__EXERCISE GOAL__. Reproduce verbatim the line in which "Approfondie des Intervalles" occurs, together with each line that follows it to the end of the listing, and nothing more.

__INPUT DATA__.
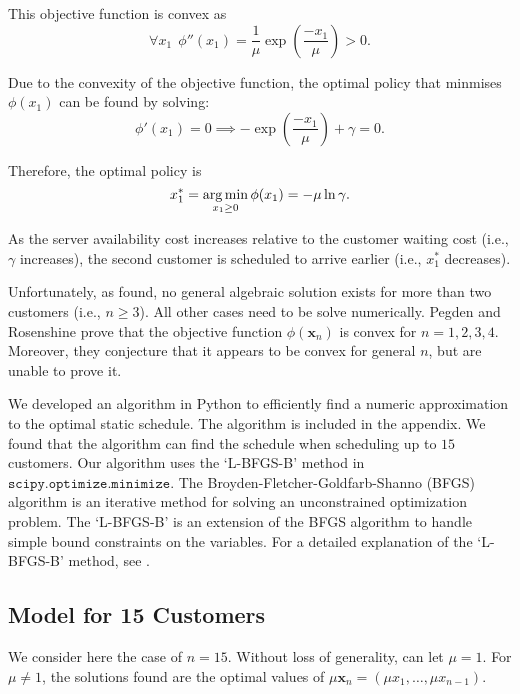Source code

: This objective function is convex as
\begin{equation}
	\forall x_{1} \ \ \phi'' (x_{1}) = \frac{1}{\mu} \exp \left( \frac{- x_{1}}{\mu} \right) > 0.
\end{equation}

Due to the convexity of the objective function, the optimal policy that minmises $\phi (x_{1})$ can be found by solving:
\begin{equation}
	\phi' (x_{1}) = 0 \implies - \exp \left( \frac{- x_{1}}{\mu} \right) + \gamma = 0.
\end{equation}

Therefore, the optimal policy is
\begin{equation}
	x_{1}^{*} = \operatorname*{arg\,min}_{x_{1} \geq 0} \phi (x_{1}) = - \mu \ln \gamma.
\end{equation}

As the server availability cost increases relative to the customer waiting cost (i.e., $\gamma$ increases), the second customer is scheduled to arrive earlier (i.e., $x_{1}^{*}$ decreases).

Unfortunately, as \citet{Pegden} found, no general algebraic solution exists for more than two customers (i.e., $n \geq 3$). All other cases need to be solve numerically. Pegden and Rosenshine prove that the objective function $\phi (\mathbf{x}_{n})$ is convex for $n = 1, 2, 3, 4$. Moreover, they conjecture that it appears to be convex for general $n$, but are unable to prove it.

We developed an algorithm in Python to efficiently find a numeric approximation to the optimal static schedule. The algorithm is included in the appendix. We found that the algorithm can find the schedule when scheduling up to $15$ customers. Our algorithm uses the `L-BFGS-B' method in $\texttt{scipy.optimize.minimize}$. The Broyden-Fletcher-Goldfarb-Shanno (BFGS) algorithm is an iterative method for solving an unconstrained optimization problem. The `L-BFGS-B' is an extension of the BFGS algorithm to handle simple bound constraints on the variables. For a detailed explanation of the `L-BFGS-B' method, see \citet{Byrd}.

\subsection{Model for 15 Customers}
We consider here the case of $n = 15$. Without loss of generality, can let $\mu = 1$. For $\mu \neq 1$, the solutions found are the optimal values of $\mu \mathbf{x}_{n} = (\mu x_{1}, \ldots, \mu x_{n - 1})$.

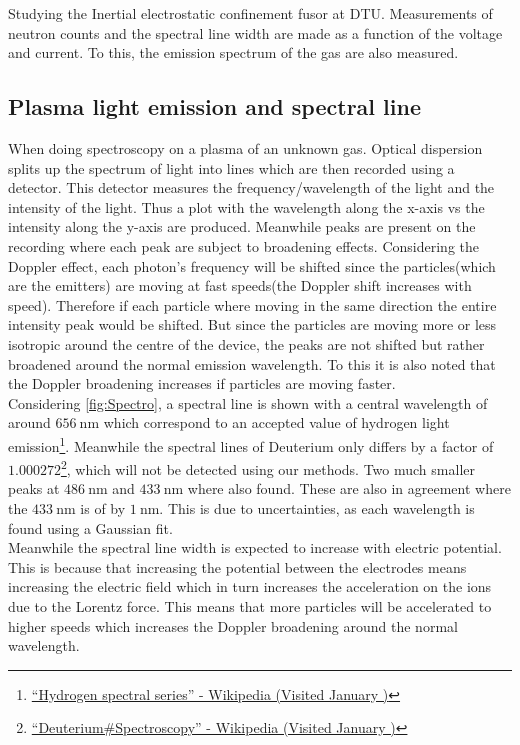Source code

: Studying the Inertial electrostatic confinement fusor at DTU. Measurements of neutron counts and the spectral line width are made as a function of the voltage and current. To this, the emission spectrum of the gas are also measured.
\subsection{Plasma light emission and spectral line}
When doing spectroscopy on a plasma of an unknown gas. Optical dispersion splits up the spectrum of light into lines which are then recorded using a detector. This detector measures the frequency/wavelength of the light and the intensity of the light. Thus a plot with the wavelength along the x-axis vs the intensity along the y-axis are produced. Meanwhile peaks are present on the recording where each peak are subject to broadening effects. Considering the Doppler effect, each photon's frequency will be shifted since the particles(which are the emitters) are moving at fast speeds(the Doppler shift increases with speed). Therefore if each particle where moving in the same direction the entire intensity peak would be shifted. But since the particles are moving more or less isotropic around the centre of the device, the peaks are not shifted but rather broadened around the normal emission wavelength. To this it is also noted that the Doppler broadening increases if particles are moving faster.\\
Considering \cref{fig:Spectro}, a spectral line is shown with a central wavelength of around $\SI{656}{\nano\meter}$ which correspond to an accepted value of hydrogen light emission\footnote{\href{https://en.wikipedia.org/wiki/Hydrogen_spectral_series}{``Hydrogen spectral series'' - Wikipedia (Visited January )}}. Meanwhile the spectral lines of Deuterium only differs by a factor of $1.000272$\footnote{\href{https://en.wikipedia.org/wiki/Deuterium#Spectroscopy}{``Deuterium\#Spectroscopy'' - Wikipedia (Visited January )}}, which will not be detected using our methods. Two much smaller peaks at $\SI{486}{\nano\meter}$ and $\SI{433}{\nano\meter}$ where also found. These are also in agreement where the $\SI{433}{\nano\meter}$ is of by $\SI{1}{\nano\meter}$. This is due to uncertainties, as each wavelength is found using a Gaussian fit.\\
Meanwhile the spectral line width is expected to increase with electric potential. This is because that increasing the potential between the electrodes means increasing the electric field which in turn increases the acceleration on the ions due to the Lorentz force. This means that more particles will be accelerated to higher speeds which increases the Doppler broadening around the normal wavelength.

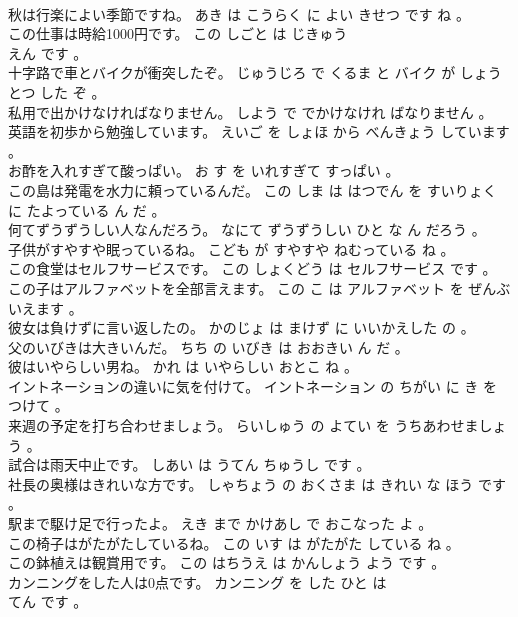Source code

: \documentclass[8pt]{extreport}
\begin{document}
\begin{CJK}{UTF8}{min}
\\	秋は行楽によい季節ですね。	あき は こうらく に よい きせつ です ね 。 
\\	この仕事は時給1000円です。	この しごと は じきゅう 
\\	えん です 。 
\\	十字路で車とバイクが衝突したぞ。	じゅうじろ で くるま と バイク が しょうとつ した ぞ 。 
\\	私用で出かけなければなりません。	しよう で でかけなけれ ばなりません 。 
\\	英語を初歩から勉強しています。	えいご を しょほ から べんきょう しています 。 
\\	お酢を入れすぎて酸っぱい。	お す を いれすぎて すっぱい 。 
\\	この島は発電を水力に頼っているんだ。	この しま は はつでん を すいりょく に たよっている ん だ 。 
\\	何てずうずうしい人なんだろう。	なにて ずうずうしい ひと な ん だろう 。 
\\	子供がすやすや眠っているね。	こども が すやすや ねむっている ね 。 
\\	この食堂はセルフサービスです。	この しょくどう は セルフサービス です 。 
\\	この子はアルファベットを全部言えます。	この こ は アルファベット を ぜんぶ いえます 。 
\\	彼女は負けずに言い返したの。	かのじょ は まけず に いいかえした の 。 
\\	父のいびきは大きいんだ。	ちち の いびき は おおきい ん だ 。 
\\	彼はいやらしい男ね。	かれ は いやらしい おとこ ね 。 
\\	イントネーションの違いに気を付けて。	イントネーション の ちがい に き を つけて 。 
\\	来週の予定を打ち合わせましょう。	らいしゅう の よてい を うちあわせましょう 。 
\\	試合は雨天中止です。	しあい は うてん ちゅうし です 。 
\\	社長の奥様はきれいな方です。	しゃちょう の おくさま は きれい な ほう です 。 
\\	駅まで駆け足で行ったよ。	えき まで かけあし で おこなった よ 。 
\\	この椅子はがたがたしているね。	この いす は がたがた している ね 。 
\\	この鉢植えは観賞用です。	この はちうえ は かんしょう よう です 。 
\\	カンニングをした人は0点です。	カンニング を した ひと は 
\\	てん です 。 

\end{CJK}
\end{document}
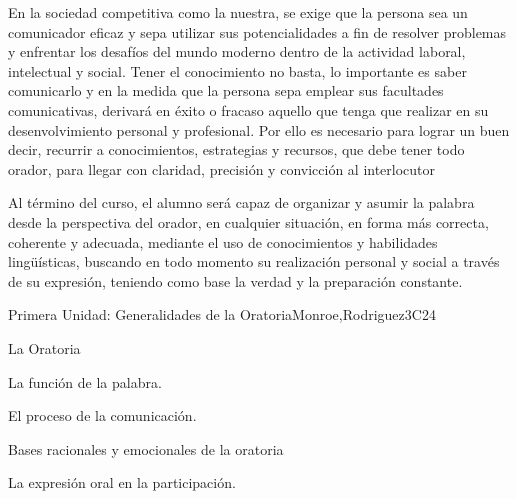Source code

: \begin{syllabus}


\begin{justification}
En la sociedad competitiva como la nuestra,  se exige que la persona sea un comunicador eficaz y  sepa utilizar sus potencialidades a fin de resolver problemas y enfrentar los desafíos del mundo moderno dentro de la actividad laboral, intelectual y social. Tener el conocimiento no basta, lo importante es saber comunicarlo y en la medida que la persona sepa emplear sus facultades comunicativas, derivará en éxito o fracaso aquello que tenga que realizar en su desenvolvimiento personal y profesional. Por ello es necesario para lograr un buen decir, recurrir a conocimientos, estrategias y recursos, que debe tener todo orador, para llegar con claridad, precisión y convicción al interlocutor
\end{justification}

\begin{goals}
\item Al término del curso, el alumno será capaz de organizar y asumir la palabra desde la perspectiva del orador, en cualquier situación, en forma más correcta, coherente  y adecuada, mediante el uso de conocimientos y habilidades lingüísticas, buscando en todo momento su realización personal y social  a través de su expresión, teniendo como base  la verdad y la preparación constante.
\end{goals}

\begin{outcomes}
    \item {}
    \item {}
    \item {}
\end{outcomes}

\begin{competences}
    \item {}
    \item {}
\end{competences}

\begin{unit}{}{Primera Unidad: Generalidades de la Oratoria}{Monroe,Rodriguez}{3}{C24}
\begin{topics}
	\item La Oratoria
	\item La función de la palabra.
	\item El proceso de la comunicación.
	\item Bases racionales y emocionales de la oratoria
		\begin{subtopics}
			\item La expresión oral en la participación.
		\end{subtopics}


\end{topics}
\end{unit}
\end{syllabus}

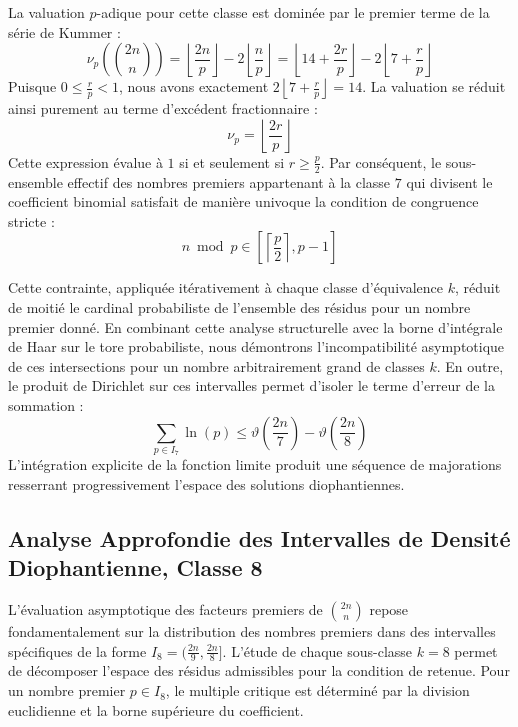 \documentclass[12pt,a4paper]{article}
\begin{document}
    La valuation $p$-adique pour cette classe est dominée par le premier terme de la série de Kummer :
    \begin{equation}
    \nu_p\left( \binom{2n}{n} \right) = \left\lfloor \frac{2n}{p} \right\rfloor - 2 \left\lfloor \frac{n}{p} \right\rfloor = \left\lfloor 14 + \frac{2r}{p} \right\rfloor - 2 \left\lfloor 7 + \frac{r}{p} \right\rfloor
    \end{equation}
    Puisque $0 \le \frac{r}{p} < 1$, nous avons exactement $2 \left\lfloor 7 + \frac{r}{p} \right\rfloor = 14$.
    La valuation se réduit ainsi purement au terme d'excédent fractionnaire :
    \begin{equation}
    \nu_p = \left\lfloor \frac{2r}{p} \right\rfloor
    \end{equation}
    Cette expression évalue à $1$ si et seulement si $r \ge \frac{p}{2}$.
    Par conséquent, le sous-ensemble effectif des nombres premiers appartenant à la classe $7$ qui divisent le coefficient binomial satisfait de manière univoque la condition de congruence stricte :
    \begin{equation}
    n \bmod p \in \left[ \left\lceil \frac{p}{2} \right\rceil, p - 1 \right]
    \end{equation}

    Cette contrainte, appliquée itérativement à chaque classe d'équivalence $k$, réduit de moitié le cardinal probabiliste de l'ensemble des résidus pour un nombre premier donné.
    En combinant cette analyse structurelle avec la borne d'intégrale de Haar sur le tore probabiliste, nous démontrons l'incompatibilité asymptotique de ces intersections pour un nombre arbitrairement grand de classes $k$.
    En outre, le produit de Dirichlet sur ces intervalles permet d'isoler le terme d'erreur de la sommation :
    \begin{equation}
    \sum_{p \in I_7} \ln(p) \le \vartheta\left(\frac{2n}{7}\right) - \vartheta\left(\frac{2n}{8}\right)
    \end{equation}
    L'intégration explicite de la fonction limite produit une séquence de majorations resserrant progressivement l'espace des solutions diophantiennes.
    
    \newpage
    \subsection{Analyse Approfondie des Intervalles de Densité Diophantienne, Classe 8}
    L'évaluation asymptotique des facteurs premiers de $\binom{2n}{n}$ repose fondamentalement sur la distribution des nombres premiers dans des intervalles spécifiques de la forme $I_8 = (\frac{2n}{9}, \frac{2n}{8}]$.
    L'étude de chaque sous-classe $k = 8$ permet de décomposer l'espace des résidus admissibles pour la condition de retenue.
    Pour un nombre premier $p \in I_8$, le multiple critique est déterminé par la division euclidienne et la borne supérieure du coefficient.
\end{document}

__RESPONSE BELOW__.
    \subsection{Analyse Approfondie des Intervalles de Densité Diophantienne, Classe 8}
    L'évaluation asymptotique des facteurs premiers de $\binom{2n}{n}$ repose fondamentalement sur la distribution des nombres premiers dans des intervalles spécifiques de la forme $I_8 = (\frac{2n}{9}, \frac{2n}{8}]$.
    L'étude de chaque sous-classe $k = 8$ permet de décomposer l'espace des résidus admissibles pour la condition de retenue.
    Pour un nombre premier $p \in I_8$, le multiple critique est déterminé par la division euclidienne et la borne supérieure du coefficient.
\end{document}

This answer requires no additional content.